++++ INPUT RECORDS

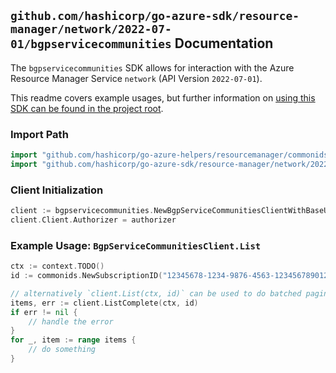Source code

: 
## `github.com/hashicorp/go-azure-sdk/resource-manager/network/2022-07-01/bgpservicecommunities` Documentation

The `bgpservicecommunities` SDK allows for interaction with the Azure Resource Manager Service `network` (API Version `2022-07-01`).

This readme covers example usages, but further information on [using this SDK can be found in the project root](https://github.com/hashicorp/go-azure-sdk/tree/main/docs).

### Import Path

```go
import "github.com/hashicorp/go-azure-helpers/resourcemanager/commonids"
import "github.com/hashicorp/go-azure-sdk/resource-manager/network/2022-07-01/bgpservicecommunities"
```


### Client Initialization

```go
client := bgpservicecommunities.NewBgpServiceCommunitiesClientWithBaseURI("https://management.azure.com")
client.Client.Authorizer = authorizer
```


### Example Usage: `BgpServiceCommunitiesClient.List`

```go
ctx := context.TODO()
id := commonids.NewSubscriptionID("12345678-1234-9876-4563-123456789012")

// alternatively `client.List(ctx, id)` can be used to do batched pagination
items, err := client.ListComplete(ctx, id)
if err != nil {
	// handle the error
}
for _, item := range items {
	// do something
}
```

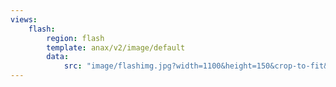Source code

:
 ```yaml
---
views:
    flash:
        region: flash
        template: anax/v2/image/default
        data:
            src: "image/flashimg.jpg?width=1100&height=150&crop-to-fit&area=0,0,30,0"
---
```

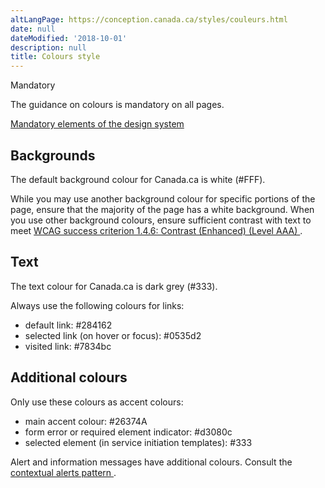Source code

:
 ```yaml
---
altLangPage: https://conception.canada.ca/styles/couleurs.html
date: null
dateModified: '2018-10-01'
description: null
title: Colours style
---
```



<div>

 <section>
  <p>
   <span class="label label-danger">
    Mandatory
   </span>
  </p>
  <p>
   The guidance on colours is mandatory on all pages.
  </p>
  <p>
   <a href="{{ site.url }}/specifications/mandatory-elements.html">
    Mandatory elements of the design system
   </a>
  </p>
  <h2>
   Backgrounds
  </h2>
  <p>
   The default background colour for Canada.ca is white (#FFF).
  </p>
  <p>
   While you may use another background colour for specific portions of the page, ensure that the majority of the page has a white background.
					When you use other background colours, ensure sufficient contrast with text to meet
   <a href="https://www.w3.org/TR/2008/REC-WCAG20-20081211/#visual-audio-contrast7">
    WCAG success criterion 1.4.6: Contrast (Enhanced) (Level AAA)
   </a>
   .
  </p>
  <h2>
   Text
  </h2>
  <p>
   The text colour for Canada.ca is dark grey (#333).
  </p>
  <p>
   Always use the following colours for links:
   <ul>
    <li>
     default link: #284162
    </li>
    <li>
     selected link (on hover or focus): #0535d2
    </li>
    <li>
     visited link: #7834bc
    </li>
   </ul>
  </p>
  <h2>
   Additional colours
  </h2>
  <p>
   Only use these colours as accent colours:
  </p>
  <ul>
   <li>
    main accent colour: #26374A
   </li>
   <li>
    form error or required element indicator: #d3080c
   </li>
   <li>
    selected element (in service initiation templates): #333
   </li>
  </ul>
  <p>
   Alert and information messages have additional colours. Consult the
   <a href="https://design.canada.ca/common-design-patterns/contextual-alerts.html">
    contextual alerts pattern
   </a>
   .
  </p>
 </section>
</div>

++++++++

EXERCISE DESCRIPTION ::
Without the pictures, retype each line of the records above exactly.

EXPECTED ANSWER ::
Source code

: 
## `github.com/hashicorp/go-azure-sdk/resource-manager/network/2022-07-01/bgpservicecommunities` Documentation

The `bgpservicecommunities` SDK allows for interaction with the Azure Resource Manager Service `network` (API Version `2022-07-01`).

This readme covers example usages, but further information on [using this SDK can be found in the project root](https://github.com/hashicorp/go-azure-sdk/tree/main/docs).

### Import Path

```go
import "github.com/hashicorp/go-azure-helpers/resourcemanager/commonids"
import "github.com/hashicorp/go-azure-sdk/resource-manager/network/2022-07-01/bgpservicecommunities"
```


### Client Initialization

```go
client := bgpservicecommunities.NewBgpServiceCommunitiesClientWithBaseURI("https://management.azure.com")
client.Client.Authorizer = authorizer
```


### Example Usage: `BgpServiceCommunitiesClient.List`

```go
ctx := context.TODO()
id := commonids.NewSubscriptionID("12345678-1234-9876-4563-123456789012")

// alternatively `client.List(ctx, id)` can be used to do batched pagination
items, err := client.ListComplete(ctx, id)
if err != nil {
	// handle the error
}
for _, item := range items {
	// do something
}
```

Source code

:
 ```yaml
---
views:
    flash:
        region: flash
        template: anax/v2/image/default
        data:
            src: "image/flashimg.jpg?width=1100&height=150&crop-to-fit&area=0,0,30,0"
---
```

Source code

:
 ```yaml
---
altLangPage: https://conception.canada.ca/styles/couleurs.html
date: null
dateModified: '2018-10-01'
description: null
title: Colours style
---
```



<div>

 <section>
  <p>
   <span class="label label-danger">
    Mandatory
   </span>
  </p>
  <p>
   The guidance on colours is mandatory on all pages.
  </p>
  <p>
   <a href="{{ site.url }}/specifications/mandatory-elements.html">
    Mandatory elements of the design system
   </a>
  </p>
  <h2>
   Backgrounds
  </h2>
  <p>
   The default background colour for Canada.ca is white (#FFF).
  </p>
  <p>
   While you may use another background colour for specific portions of the page, ensure that the majority of the page has a white background.
					When you use other background colours, ensure sufficient contrast with text to meet
   <a href="https://www.w3.org/TR/2008/REC-WCAG20-20081211/#visual-audio-contrast7">
    WCAG success criterion 1.4.6: Contrast (Enhanced) (Level AAA)
   </a>
   .
  </p>
  <h2>
   Text
  </h2>
  <p>
   The text colour for Canada.ca is dark grey (#333).
  </p>
  <p>
   Always use the following colours for links:
   <ul>
    <li>
     default link: #284162
    </li>
    <li>
     selected link (on hover or focus): #0535d2
    </li>
    <li>
     visited link: #7834bc
    </li>
   </ul>
  </p>
  <h2>
   Additional colours
  </h2>
  <p>
   Only use these colours as accent colours:
  </p>
  <ul>
   <li>
    main accent colour: #26374A
   </li>
   <li>
    form error or required element indicator: #d3080c
   </li>
   <li>
    selected element (in service initiation templates): #333
   </li>
  </ul>
  <p>
   Alert and information messages have additional colours. Consult the
   <a href="https://design.canada.ca/common-design-patterns/contextual-alerts.html">
    contextual alerts pattern
   </a>
   .
  </p>
 </section>
</div>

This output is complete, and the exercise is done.